Security for source code management is especially important for auditing and compliance, such as for industry best practices, goverment regulations, sensitive codebases, high-security applications, and legal needs for SOX, PCI, HIPAA, FERPA, GDPR, etc.

Key concepts

Key concepts begin with these three steps:

  • Establish a clear policy and also a clear process.

  • Use auditing, automation, encryption, monitoring, tracking, and the like.

  • Ensure all areas are covered by multiple responsible people.

Comment: To be honest there's a whole rabbit hole you can go down when you start thinking about compliance for source code/build system/testing/infrastructure-as-code/configuration-management/orchestration code/secret management/monitoring/disaster recovery/HA system architecture.

Best practices

Least Privilege

All repositories are restricted by default, only users who need access have access, and read/write permissions are set depending on their role. Just because they are an employee, doesn't necessarily mean they need access to the product's source code.

Branch Protection

The master branch and all release branches are restricted: no one can push directly to them.

Disable all ways to change history, such as force push.

Sign commits

Use auditing & second factor trust. Can be a bit complicated/annoying to setup for a whole org though.

Automate builds

Use continuous integration (CI) automation that automatically triggers on relevant events, such as when a developer creates a pull request.

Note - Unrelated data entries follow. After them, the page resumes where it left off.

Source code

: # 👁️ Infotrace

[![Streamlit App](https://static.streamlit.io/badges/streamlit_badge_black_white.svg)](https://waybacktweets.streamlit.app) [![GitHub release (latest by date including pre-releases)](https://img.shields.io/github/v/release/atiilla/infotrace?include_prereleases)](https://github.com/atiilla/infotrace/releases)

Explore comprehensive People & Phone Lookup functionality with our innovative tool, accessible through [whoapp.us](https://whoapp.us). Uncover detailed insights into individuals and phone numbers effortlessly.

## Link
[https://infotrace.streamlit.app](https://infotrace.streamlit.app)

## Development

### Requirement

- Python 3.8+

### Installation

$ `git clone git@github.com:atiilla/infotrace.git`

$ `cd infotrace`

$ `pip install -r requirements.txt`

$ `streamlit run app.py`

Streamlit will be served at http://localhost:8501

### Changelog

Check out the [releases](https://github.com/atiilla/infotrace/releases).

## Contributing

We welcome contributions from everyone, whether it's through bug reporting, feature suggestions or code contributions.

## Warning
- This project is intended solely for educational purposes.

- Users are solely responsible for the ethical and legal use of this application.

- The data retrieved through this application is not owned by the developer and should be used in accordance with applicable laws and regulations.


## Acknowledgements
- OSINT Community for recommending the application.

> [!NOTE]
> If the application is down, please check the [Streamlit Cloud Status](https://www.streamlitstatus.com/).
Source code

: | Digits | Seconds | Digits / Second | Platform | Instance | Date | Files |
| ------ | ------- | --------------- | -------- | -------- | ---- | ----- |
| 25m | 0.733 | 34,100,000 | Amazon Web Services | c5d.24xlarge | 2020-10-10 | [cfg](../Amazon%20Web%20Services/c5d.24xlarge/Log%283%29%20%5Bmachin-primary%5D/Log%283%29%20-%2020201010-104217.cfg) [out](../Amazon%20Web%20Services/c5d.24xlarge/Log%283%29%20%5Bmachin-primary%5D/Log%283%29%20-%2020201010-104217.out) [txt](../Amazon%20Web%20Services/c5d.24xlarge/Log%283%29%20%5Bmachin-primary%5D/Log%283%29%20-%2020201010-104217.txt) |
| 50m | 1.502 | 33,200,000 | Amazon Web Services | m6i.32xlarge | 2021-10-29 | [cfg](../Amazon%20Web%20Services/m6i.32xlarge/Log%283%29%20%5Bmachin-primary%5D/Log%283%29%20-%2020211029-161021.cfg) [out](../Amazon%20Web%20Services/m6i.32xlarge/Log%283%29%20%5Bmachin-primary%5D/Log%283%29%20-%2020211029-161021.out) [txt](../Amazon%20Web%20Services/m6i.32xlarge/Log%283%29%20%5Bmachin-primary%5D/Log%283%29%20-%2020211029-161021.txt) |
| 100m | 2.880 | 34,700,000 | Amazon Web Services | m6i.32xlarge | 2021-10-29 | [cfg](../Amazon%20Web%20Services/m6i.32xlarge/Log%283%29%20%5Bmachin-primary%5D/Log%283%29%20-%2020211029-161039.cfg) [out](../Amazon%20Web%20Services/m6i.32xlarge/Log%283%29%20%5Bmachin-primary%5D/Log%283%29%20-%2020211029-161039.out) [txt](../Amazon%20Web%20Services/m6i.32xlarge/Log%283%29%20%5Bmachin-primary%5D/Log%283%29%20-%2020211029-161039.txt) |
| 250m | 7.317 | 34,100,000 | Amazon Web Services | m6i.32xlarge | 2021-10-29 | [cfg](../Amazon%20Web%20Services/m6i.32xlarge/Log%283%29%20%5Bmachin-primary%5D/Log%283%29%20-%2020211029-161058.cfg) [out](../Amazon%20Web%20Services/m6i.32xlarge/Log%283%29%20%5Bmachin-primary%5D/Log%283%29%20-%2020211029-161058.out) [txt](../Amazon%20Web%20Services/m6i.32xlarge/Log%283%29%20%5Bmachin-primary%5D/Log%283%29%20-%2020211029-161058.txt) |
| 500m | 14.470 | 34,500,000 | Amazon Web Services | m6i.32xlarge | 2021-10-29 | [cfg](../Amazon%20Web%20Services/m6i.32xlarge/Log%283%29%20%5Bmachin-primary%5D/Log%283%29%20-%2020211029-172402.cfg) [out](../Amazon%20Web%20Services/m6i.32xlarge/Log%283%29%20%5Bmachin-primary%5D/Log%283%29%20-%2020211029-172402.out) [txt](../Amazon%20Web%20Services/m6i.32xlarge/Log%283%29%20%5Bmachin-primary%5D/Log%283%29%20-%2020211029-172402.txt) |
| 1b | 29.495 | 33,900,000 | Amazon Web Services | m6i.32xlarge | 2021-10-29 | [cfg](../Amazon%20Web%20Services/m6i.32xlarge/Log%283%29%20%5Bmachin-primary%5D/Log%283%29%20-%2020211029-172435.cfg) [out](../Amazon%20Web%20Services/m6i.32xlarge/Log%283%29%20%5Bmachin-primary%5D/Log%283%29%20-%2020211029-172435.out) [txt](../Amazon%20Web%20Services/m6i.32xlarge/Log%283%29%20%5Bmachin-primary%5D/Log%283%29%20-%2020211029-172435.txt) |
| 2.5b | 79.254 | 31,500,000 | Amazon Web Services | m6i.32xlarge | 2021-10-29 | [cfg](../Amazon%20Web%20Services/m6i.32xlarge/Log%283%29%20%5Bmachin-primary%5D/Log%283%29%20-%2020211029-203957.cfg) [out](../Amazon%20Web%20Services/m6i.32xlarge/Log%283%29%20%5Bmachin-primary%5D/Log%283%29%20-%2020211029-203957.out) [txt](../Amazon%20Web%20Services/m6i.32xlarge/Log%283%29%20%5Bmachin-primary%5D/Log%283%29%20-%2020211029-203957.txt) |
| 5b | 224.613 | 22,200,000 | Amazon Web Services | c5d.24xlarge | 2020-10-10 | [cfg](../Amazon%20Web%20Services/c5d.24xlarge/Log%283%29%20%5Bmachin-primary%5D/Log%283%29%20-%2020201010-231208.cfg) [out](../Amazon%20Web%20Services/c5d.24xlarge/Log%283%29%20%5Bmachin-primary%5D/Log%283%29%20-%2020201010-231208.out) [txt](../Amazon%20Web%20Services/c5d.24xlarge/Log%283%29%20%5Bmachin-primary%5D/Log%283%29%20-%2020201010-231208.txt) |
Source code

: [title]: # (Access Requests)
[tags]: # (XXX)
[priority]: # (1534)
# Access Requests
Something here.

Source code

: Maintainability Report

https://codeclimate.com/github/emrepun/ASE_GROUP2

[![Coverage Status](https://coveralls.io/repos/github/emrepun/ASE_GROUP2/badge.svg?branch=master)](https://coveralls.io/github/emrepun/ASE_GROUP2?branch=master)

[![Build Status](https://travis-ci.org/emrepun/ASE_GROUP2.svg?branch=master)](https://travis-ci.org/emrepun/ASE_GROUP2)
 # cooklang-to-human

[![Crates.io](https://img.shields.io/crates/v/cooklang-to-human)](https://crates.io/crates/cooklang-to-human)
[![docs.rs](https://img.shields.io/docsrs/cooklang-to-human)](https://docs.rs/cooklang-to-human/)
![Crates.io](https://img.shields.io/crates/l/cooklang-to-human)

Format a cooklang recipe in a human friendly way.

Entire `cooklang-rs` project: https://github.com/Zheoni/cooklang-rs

Run test suites & static analysis to validate code. Only code successfully passing both can be merged.

Comment: Jenkins works great when used with an automation user for accessing protected resources.

Comment: If you want to use Jenkins and want to separate out production builds/deploys from dev builds/deploys, then you have a couple options, and oth of these solutions can be paired with separate credentials for each environment: 1) Separate Jenkins servers per environment, 2) Single Jenkins master (use the folder plugin for restricting user access per environment, or use dedicated build slaves for each environment e.g. prod jobs run only on prod slave.

Automate versioning

Automated versioning can be a bit complicated.

We use something like CapsuleCD for versioning our libraries (pip/chef cookbooks/etc) automatically, but our core applications are automatically versioned using SNAPSHOT/SHA versions and relative tags (ie. git describe --long). Version files are embedded inside the artifacts and the version string is also embedded in the filename.

Comment: We use Artifactory as our central artifact storage, though I've heard good things about Nexus as well.

Automate deployments

Production deployments are done in a completely automated fashion.

Continuous Deployment or Continuous Delivery is your friend. CD helps for auditing, and means there's less chance for a developer/operations member to fat finger something.

DevSecOps

Automated security and vulnerability scanning is done against every PR.

This includes source code analysis as well as dependency vulnerability analysis.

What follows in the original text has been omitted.